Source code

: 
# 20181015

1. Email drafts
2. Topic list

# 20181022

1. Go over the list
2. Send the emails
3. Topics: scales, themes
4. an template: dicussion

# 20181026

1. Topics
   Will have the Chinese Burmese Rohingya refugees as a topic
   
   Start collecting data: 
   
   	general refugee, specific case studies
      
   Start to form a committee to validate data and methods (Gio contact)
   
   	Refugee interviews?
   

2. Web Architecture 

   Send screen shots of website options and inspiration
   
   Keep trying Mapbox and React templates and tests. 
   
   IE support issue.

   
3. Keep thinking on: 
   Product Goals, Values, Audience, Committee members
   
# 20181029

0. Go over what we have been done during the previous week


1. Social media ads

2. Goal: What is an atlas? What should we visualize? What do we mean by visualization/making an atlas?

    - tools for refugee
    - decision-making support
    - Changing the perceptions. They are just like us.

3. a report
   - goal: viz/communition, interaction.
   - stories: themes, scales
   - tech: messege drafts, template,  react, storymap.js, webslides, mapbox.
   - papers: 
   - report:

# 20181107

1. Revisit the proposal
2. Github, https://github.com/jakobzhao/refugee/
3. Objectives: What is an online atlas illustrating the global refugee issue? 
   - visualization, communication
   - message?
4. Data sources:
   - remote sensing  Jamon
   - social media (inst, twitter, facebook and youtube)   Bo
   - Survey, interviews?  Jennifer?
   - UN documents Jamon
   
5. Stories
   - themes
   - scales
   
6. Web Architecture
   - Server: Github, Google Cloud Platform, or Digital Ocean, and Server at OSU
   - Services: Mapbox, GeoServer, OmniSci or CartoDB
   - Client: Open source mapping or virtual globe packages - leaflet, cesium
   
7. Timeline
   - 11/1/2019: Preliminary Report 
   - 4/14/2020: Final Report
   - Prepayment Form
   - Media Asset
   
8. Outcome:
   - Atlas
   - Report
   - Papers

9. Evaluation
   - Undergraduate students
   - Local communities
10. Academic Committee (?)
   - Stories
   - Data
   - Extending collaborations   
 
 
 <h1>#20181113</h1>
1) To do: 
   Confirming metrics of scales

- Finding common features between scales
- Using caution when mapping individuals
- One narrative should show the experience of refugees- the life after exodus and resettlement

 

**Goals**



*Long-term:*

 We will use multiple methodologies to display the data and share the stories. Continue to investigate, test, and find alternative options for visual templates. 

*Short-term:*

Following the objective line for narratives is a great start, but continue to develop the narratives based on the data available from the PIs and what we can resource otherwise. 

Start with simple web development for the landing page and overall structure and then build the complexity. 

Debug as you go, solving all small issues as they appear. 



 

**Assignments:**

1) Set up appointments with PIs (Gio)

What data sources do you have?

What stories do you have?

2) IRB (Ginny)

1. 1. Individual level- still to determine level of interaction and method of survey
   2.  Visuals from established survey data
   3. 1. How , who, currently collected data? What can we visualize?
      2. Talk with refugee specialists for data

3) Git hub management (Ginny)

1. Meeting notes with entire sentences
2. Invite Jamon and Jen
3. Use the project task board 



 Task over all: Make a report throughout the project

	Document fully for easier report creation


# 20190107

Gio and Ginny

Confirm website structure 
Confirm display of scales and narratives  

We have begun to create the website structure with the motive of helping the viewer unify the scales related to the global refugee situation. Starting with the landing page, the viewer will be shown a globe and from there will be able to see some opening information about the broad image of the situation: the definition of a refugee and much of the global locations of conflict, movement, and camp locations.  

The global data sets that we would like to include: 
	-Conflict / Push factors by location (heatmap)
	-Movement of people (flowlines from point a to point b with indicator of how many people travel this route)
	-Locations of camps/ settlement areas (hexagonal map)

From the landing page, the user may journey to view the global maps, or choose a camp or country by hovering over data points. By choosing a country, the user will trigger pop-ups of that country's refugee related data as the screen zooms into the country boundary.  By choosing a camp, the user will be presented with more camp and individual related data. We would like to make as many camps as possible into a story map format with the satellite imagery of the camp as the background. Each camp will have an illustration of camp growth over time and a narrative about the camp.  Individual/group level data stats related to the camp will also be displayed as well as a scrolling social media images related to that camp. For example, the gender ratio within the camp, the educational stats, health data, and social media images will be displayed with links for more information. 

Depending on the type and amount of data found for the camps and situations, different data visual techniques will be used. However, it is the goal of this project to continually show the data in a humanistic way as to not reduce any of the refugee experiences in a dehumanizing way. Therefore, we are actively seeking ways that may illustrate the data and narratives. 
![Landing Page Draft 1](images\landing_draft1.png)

**What you should do:** Please repeat each entry exactly as written.

**Solution below:**
Source code

: 
# 20181015

1. Email drafts
2. Topic list

# 20181022

1. Go over the list
2. Send the emails
3. Topics: scales, themes
4. an template: dicussion

# 20181026

1. Topics
   Will have the Chinese Burmese Rohingya refugees as a topic
   
   Start collecting data: 
   
   	general refugee, specific case studies
      
   Start to form a committee to validate data and methods (Gio contact)
   
   	Refugee interviews?
   

2. Web Architecture 

   Send screen shots of website options and inspiration
   
   Keep trying Mapbox and React templates and tests. 
   
   IE support issue.

   
3. Keep thinking on: 
   Product Goals, Values, Audience, Committee members
   
# 20181029

0. Go over what we have been done during the previous week


1. Social media ads

2. Goal: What is an atlas? What should we visualize? What do we mean by visualization/making an atlas?

    - tools for refugee
    - decision-making support
    - Changing the perceptions. They are just like us.

3. a report
   - goal: viz/communition, interaction.
   - stories: themes, scales
   - tech: messege drafts, template,  react, storymap.js, webslides, mapbox.
   - papers: 
   - report:

# 20181107

1. Revisit the proposal
2. Github, https://github.com/jakobzhao/refugee/
3. Objectives: What is an online atlas illustrating the global refugee issue? 
   - visualization, communication
   - message?
4. Data sources:
   - remote sensing  Jamon
   - social media (inst, twitter, facebook and youtube)   Bo
   - Survey, interviews?  Jennifer?
   - UN documents Jamon
   
5. Stories
   - themes
   - scales
   
6. Web Architecture
   - Server: Github, Google Cloud Platform, or Digital Ocean, and Server at OSU
   - Services: Mapbox, GeoServer, OmniSci or CartoDB
   - Client: Open source mapping or virtual globe packages - leaflet, cesium
   
7. Timeline
   - 11/1/2019: Preliminary Report 
   - 4/14/2020: Final Report
   - Prepayment Form
   - Media Asset
   
8. Outcome:
   - Atlas
   - Report
   - Papers

9. Evaluation
   - Undergraduate students
   - Local communities
10. Academic Committee (?)
   - Stories
   - Data
   - Extending collaborations   
 
 
 <h1>#20181113</h1>
1) To do: 
   Confirming metrics of scales

- Finding common features between scales
- Using caution when mapping individuals
- One narrative should show the experience of refugees- the life after exodus and resettlement

 

**Goals**



*Long-term:*

 We will use multiple methodologies to display the data and share the stories. Continue to investigate, test, and find alternative options for visual templates. 

*Short-term:*

Following the objective line for narratives is a great start, but continue to develop the narratives based on the data available from the PIs and what we can resource otherwise. 

Start with simple web development for the landing page and overall structure and then build the complexity. 

Debug as you go, solving all small issues as they appear. 



 

**Assignments:**

1) Set up appointments with PIs (Gio)

What data sources do you have?

What stories do you have?

2) IRB (Ginny)

1. 1. Individual level- still to determine level of interaction and method of survey
   2.  Visuals from established survey data
   3. 1. How , who, currently collected data? What can we visualize?
      2. Talk with refugee specialists for data

3) Git hub management (Ginny)

1. Meeting notes with entire sentences
2. Invite Jamon and Jen
3. Use the project task board 



 Task over all: Make a report throughout the project

	Document fully for easier report creation


# 20190107

Gio and Ginny

Confirm website structure 
Confirm display of scales and narratives  

We have begun to create the website structure with the motive of helping the viewer unify the scales related to the global refugee situation. Starting with the landing page, the viewer will be shown a globe and from there will be able to see some opening information about the broad image of the situation: the definition of a refugee and much of the global locations of conflict, movement, and camp locations.  

The global data sets that we would like to include: 
	-Conflict / Push factors by location (heatmap)
	-Movement of people (flowlines from point a to point b with indicator of how many people travel this route)
	-Locations of camps/ settlement areas (hexagonal map)

From the landing page, the user may journey to view the global maps, or choose a camp or country by hovering over data points. By choosing a country, the user will trigger pop-ups of that country's refugee related data as the screen zooms into the country boundary.  By choosing a camp, the user will be presented with more camp and individual related data. We would like to make as many camps as possible into a story map format with the satellite imagery of the camp as the background. Each camp will have an illustration of camp growth over time and a narrative about the camp.  Individual/group level data stats related to the camp will also be displayed as well as a scrolling social media images related to that camp. For example, the gender ratio within the camp, the educational stats, health data, and social media images will be displayed with links for more information. 

Depending on the type and amount of data found for the camps and situations, different data visual techniques will be used. However, it is the goal of this project to continually show the data in a humanistic way as to not reduce any of the refugee experiences in a dehumanizing way. Therefore, we are actively seeking ways that may illustrate the data and narratives. 
![Landing Page Draft 1](images\landing_draft1.png)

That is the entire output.